Geral

Peruanos foram às urnas após dissolução do parlamento

Os peruanos foram às ruas ontem (26) para eleger novos membros para o Congresso, após o presidente Martín Vizcarra ter dissolvido o parlamento, em setembro do ano passado.

As pesquisas de boca de urna mostram um Congresso composto por dez partidos, todos com mais de 5% de votos, requisito para a eleição.

Cerca de 25 milhões de cidadãos votaram para escolher 130 novos parlamentares entre os mais de 2 mil candidatos, de 21 partidos políticos.

No Peru, a cada cinco anos, os cidadãos votam para definir parlamentares e presidente. No entanto, dessa vez foi diferente.

A votação foi apenas para o Congresso. Isso porque os parlamentares que foram escolhidos terão mandatos-tampão, de apenas 1 ano e seis meses, até o fim do atual mandato. As próximas eleições gerais vão ocorrer em abril de 2021 e a posse, em julho.

Os três partidos que receberam mais votos, de acordo com a sondagem feita pelo instituto Ipsos e pelo canal América TV são a Ação Popular (11,8%), Aliança para o Progresso (8,8%) e Partido Morado (8,1%). A margem de erro da pesquisa é de 1 ponto percentual para mais ou para menos.

Além desses três partidos, devem ter representação no Congresso os seguintes: Podemos Peru, com 7.4 % dos votos; Força Popular, 7.1 %; Somos Peru, 7.0 %; Frente Popular Agrícola do Peru (Frepap), 7.0 %; União pelo Peru, 6.2 %; Frente Ampla, 6.2 %; e Juntos pelo Peru, 5.0 %.

O partido do fujimorismo, Força Popular, deve ficar com cerca de 7% dos votos e apenas 12 assentos.
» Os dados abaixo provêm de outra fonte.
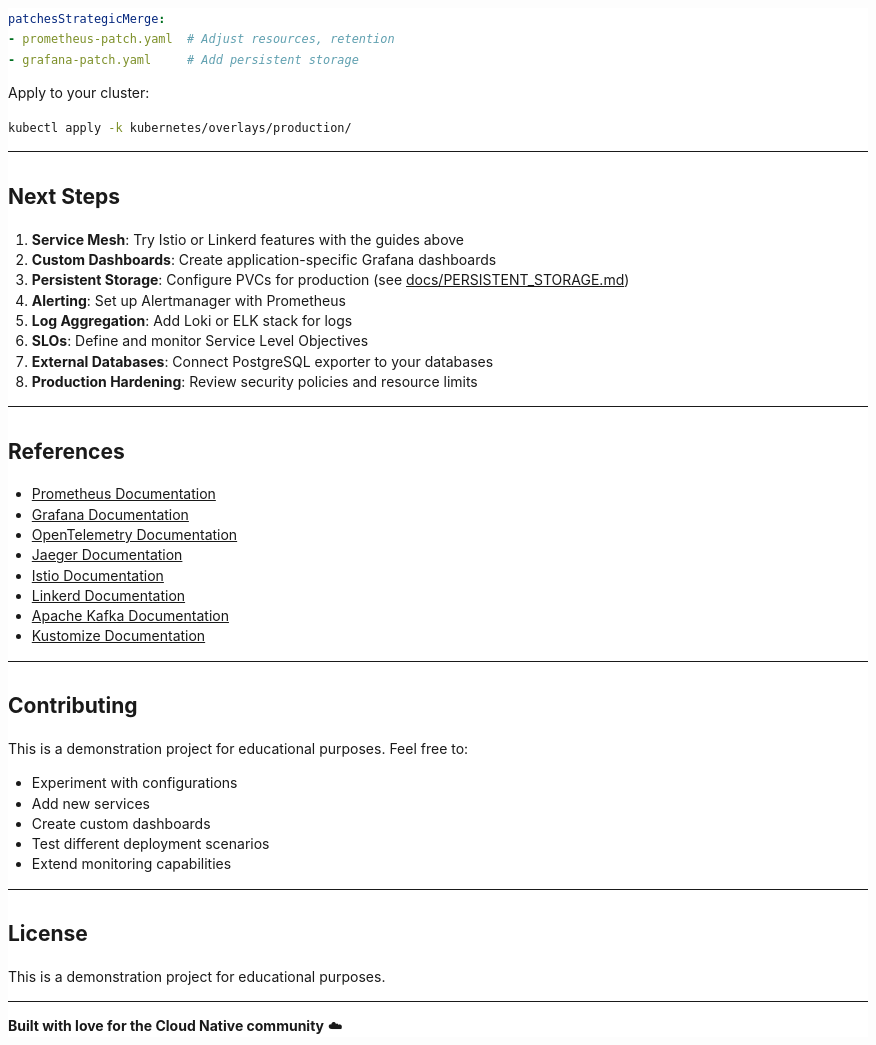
 ```yaml
patchesStrategicMerge:
- prometheus-patch.yaml  # Adjust resources, retention
- grafana-patch.yaml     # Add persistent storage
```

Apply to your cluster:

```bash
kubectl apply -k kubernetes/overlays/production/
```

---

## Next Steps

1. **Service Mesh**: Try Istio or Linkerd features with the guides above
2. **Custom Dashboards**: Create application-specific Grafana dashboards
3. **Persistent Storage**: Configure PVCs for production (see [docs/PERSISTENT_STORAGE.md](docs/PERSISTENT_STORAGE.md))
4. **Alerting**: Set up Alertmanager with Prometheus
5. **Log Aggregation**: Add Loki or ELK stack for logs
6. **SLOs**: Define and monitor Service Level Objectives
7. **External Databases**: Connect PostgreSQL exporter to your databases
8. **Production Hardening**: Review security policies and resource limits

---

## References

- [Prometheus Documentation](https://prometheus.io/docs/)
- [Grafana Documentation](https://grafana.com/docs/)
- [OpenTelemetry Documentation](https://opentelemetry.io/docs/)
- [Jaeger Documentation](https://www.jaegertracing.io/docs/)
- [Istio Documentation](https://istio.io/latest/docs/)
- [Linkerd Documentation](https://linkerd.io/docs/)
- [Apache Kafka Documentation](https://kafka.apache.org/documentation/)
- [Kustomize Documentation](https://kustomize.io/)

---

## Contributing

This is a demonstration project for educational purposes. Feel free to:
- Experiment with configurations
- Add new services
- Create custom dashboards
- Test different deployment scenarios
- Extend monitoring capabilities

---

## License

This is a demonstration project for educational purposes.

---

**Built with love for the Cloud Native community** ☁️
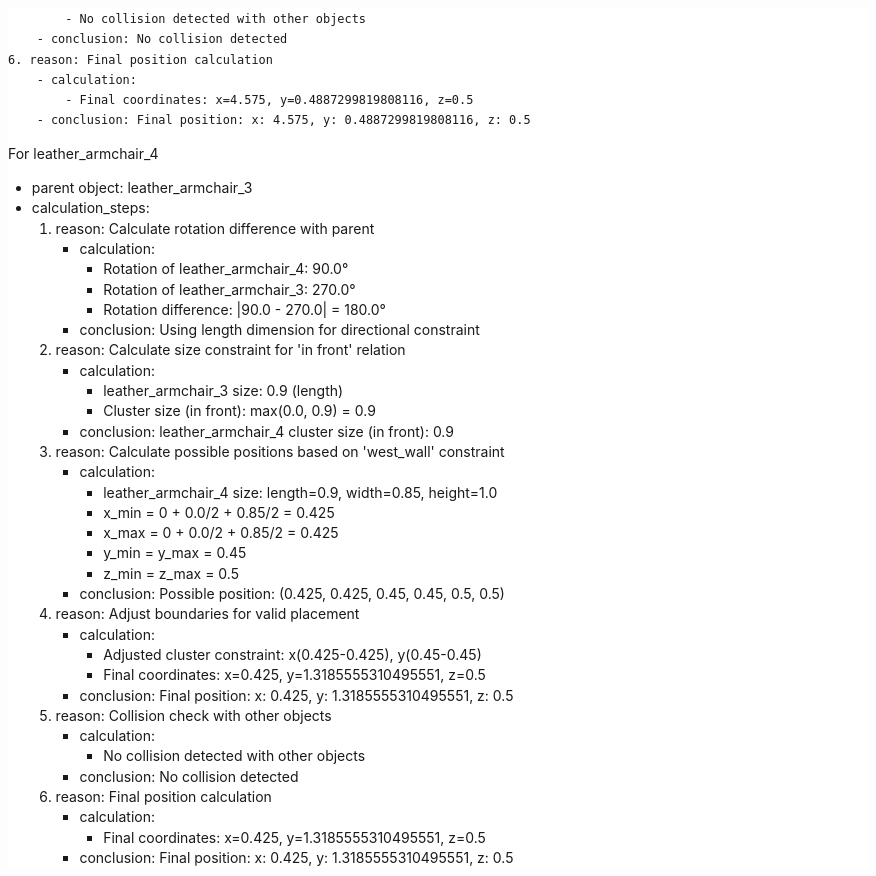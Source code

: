             - No collision detected with other objects
        - conclusion: No collision detected
    6. reason: Final position calculation
        - calculation:
            - Final coordinates: x=4.575, y=0.4887299819808116, z=0.5
        - conclusion: Final position: x: 4.575, y: 0.4887299819808116, z: 0.5

For leather_armchair_4
- parent object: leather_armchair_3
- calculation_steps:
    1. reason: Calculate rotation difference with parent
        - calculation:
            - Rotation of leather_armchair_4: 90.0°
            - Rotation of leather_armchair_3: 270.0°
            - Rotation difference: |90.0 - 270.0| = 180.0°
        - conclusion: Using length dimension for directional constraint
    2. reason: Calculate size constraint for 'in front' relation
        - calculation:
            - leather_armchair_3 size: 0.9 (length)
            - Cluster size (in front): max(0.0, 0.9) = 0.9
        - conclusion: leather_armchair_4 cluster size (in front): 0.9
    3. reason: Calculate possible positions based on 'west_wall' constraint
        - calculation:
            - leather_armchair_4 size: length=0.9, width=0.85, height=1.0
            - x_min = 0 + 0.0/2 + 0.85/2 = 0.425
            - x_max = 0 + 0.0/2 + 0.85/2 = 0.425
            - y_min = y_max = 0.45
            - z_min = z_max = 0.5
        - conclusion: Possible position: (0.425, 0.425, 0.45, 0.45, 0.5, 0.5)
    4. reason: Adjust boundaries for valid placement
        - calculation:
            - Adjusted cluster constraint: x(0.425-0.425), y(0.45-0.45)
            - Final coordinates: x=0.425, y=1.3185555310495551, z=0.5
        - conclusion: Final position: x: 0.425, y: 1.3185555310495551, z: 0.5
    5. reason: Collision check with other objects
        - calculation:
            - No collision detected with other objects
        - conclusion: No collision detected
    6. reason: Final position calculation
        - calculation:
            - Final coordinates: x=0.425, y=1.3185555310495551, z=0.5
        - conclusion: Final position: x: 0.425, y: 1.3185555310495551, z: 0.5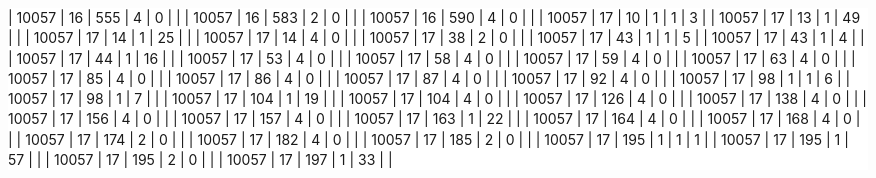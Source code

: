 | 10057      | 16               | 555     | 4                      | 0     |       |
| 10057      | 16               | 583     | 2                      | 0     |       |
| 10057      | 16               | 590     | 4                      | 0     |       |
| 10057      | 17               | 10      | 1                      | 1     | 3     |
| 10057      | 17               | 13      | 1                      | 49    |       |
| 10057      | 17               | 14      | 1                      | 25    |       |
| 10057      | 17               | 14      | 4                      | 0     |       |
| 10057      | 17               | 38      | 2                      | 0     |       |
| 10057      | 17               | 43      | 1                      | 1     | 5     |
| 10057      | 17               | 43      | 1                      | 4     |       |
| 10057      | 17               | 44      | 1                      | 16    |       |
| 10057      | 17               | 53      | 4                      | 0     |       |
| 10057      | 17               | 58      | 4                      | 0     |       |
| 10057      | 17               | 59      | 4                      | 0     |       |
| 10057      | 17               | 63      | 4                      | 0     |       |
| 10057      | 17               | 85      | 4                      | 0     |       |
| 10057      | 17               | 86      | 4                      | 0     |       |
| 10057      | 17               | 87      | 4                      | 0     |       |
| 10057      | 17               | 92      | 4                      | 0     |       |
| 10057      | 17               | 98      | 1                      | 1     | 6     |
| 10057      | 17               | 98      | 1                      | 7     |       |
| 10057      | 17               | 104     | 1                      | 19    |       |
| 10057      | 17               | 104     | 4                      | 0     |       |
| 10057      | 17               | 126     | 4                      | 0     |       |
| 10057      | 17               | 138     | 4                      | 0     |       |
| 10057      | 17               | 156     | 4                      | 0     |       |
| 10057      | 17               | 157     | 4                      | 0     |       |
| 10057      | 17               | 163     | 1                      | 22    |       |
| 10057      | 17               | 164     | 4                      | 0     |       |
| 10057      | 17               | 168     | 4                      | 0     |       |
| 10057      | 17               | 174     | 2                      | 0     |       |
| 10057      | 17               | 182     | 4                      | 0     |       |
| 10057      | 17               | 185     | 2                      | 0     |       |
| 10057      | 17               | 195     | 1                      | 1     | 1     |
| 10057      | 17               | 195     | 1                      | 57    |       |
| 10057      | 17               | 195     | 2                      | 0     |       |
| 10057      | 17               | 197     | 1                      | 33    |       |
Em 2016, o Força Popular havia conquistado 36,3% dos votos e 73 assentos.

Dissolução do Congresso

No dia 30 de setembro do ano passado, o presidente do Peru, Martín Vizcarra, anunciou a dissolução do Congresso, após o legislativo negar um pedido de voto de confiança para mudar o sistema de indicações de magistrados para a Suprema Corte do país. Vizcarra já havia ameaçado dissolver o Congresso, caso o Legislativo não discutisse a necessidade de reformar os critérios para ingresso na Suprema Corte.

A intenção de Vizcarra era evitar a nomeação de juízes ligados à oposição fujimorista, que tinha maioria no Congresso, com aliados de direita e extrema-direita.

O estopim da crise ocorreu quando o Congresso, ignorando a moção de confiança (ou voto de confiança) anunciada pelo presidente, realizou uma votação atribulada em que elegeu um magistrado para a Corte Suprema, não discutindo primeiramente o voto de confiança. Vizcarra, então, anunciou a dissolução do Parlamento.

Uma semana antes, a Comissão Interamericana de Direitos Humanos (CIDH) havia denunciado as “eleições relâmpago” do Congresso para mudar a configuração da Suprema Corte, em um momento em que o tribunal analisava casos de políticos e ex-presidentes investigados por corrupção e lavagem de dinheiro, citados na operação Lava-Jato.